[Stored dataset items]
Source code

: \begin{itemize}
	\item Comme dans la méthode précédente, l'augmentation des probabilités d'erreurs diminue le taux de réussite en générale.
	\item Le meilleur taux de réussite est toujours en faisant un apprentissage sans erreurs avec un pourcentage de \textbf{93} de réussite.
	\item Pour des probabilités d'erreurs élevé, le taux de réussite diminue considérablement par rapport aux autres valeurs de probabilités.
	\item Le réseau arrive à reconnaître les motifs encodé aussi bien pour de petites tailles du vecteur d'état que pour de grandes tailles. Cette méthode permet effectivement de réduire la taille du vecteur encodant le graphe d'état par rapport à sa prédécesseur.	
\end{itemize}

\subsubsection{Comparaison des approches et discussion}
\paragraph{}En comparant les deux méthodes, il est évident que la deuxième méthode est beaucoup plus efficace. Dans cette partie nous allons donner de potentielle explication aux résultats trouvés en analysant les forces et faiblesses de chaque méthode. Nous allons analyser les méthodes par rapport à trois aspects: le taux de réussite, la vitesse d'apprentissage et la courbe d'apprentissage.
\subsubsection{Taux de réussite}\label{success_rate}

### How to complete this task
Pull every line containing "rapport" out of the data above.

### Worked solution
	\item Pour des probabilités d'erreurs élevé, le taux de réussite diminue considérablement par rapport aux autres valeurs de probabilités.
	\item Le réseau arrive à reconnaître les motifs encodé aussi bien pour de petites tailles du vecteur d'état que pour de grandes tailles. Cette méthode permet effectivement de réduire la taille du vecteur encodant le graphe d'état par rapport à sa prédécesseur.	
\paragraph{}En comparant les deux méthodes, il est évident que la deuxième méthode est beaucoup plus efficace. Dans cette partie nous allons donner de potentielle explication aux résultats trouvés en analysant les forces et faiblesses de chaque méthode. Nous allons analyser les méthodes par rapport à trois aspects: le taux de réussite, la vitesse d'apprentissage et la courbe d'apprentissage.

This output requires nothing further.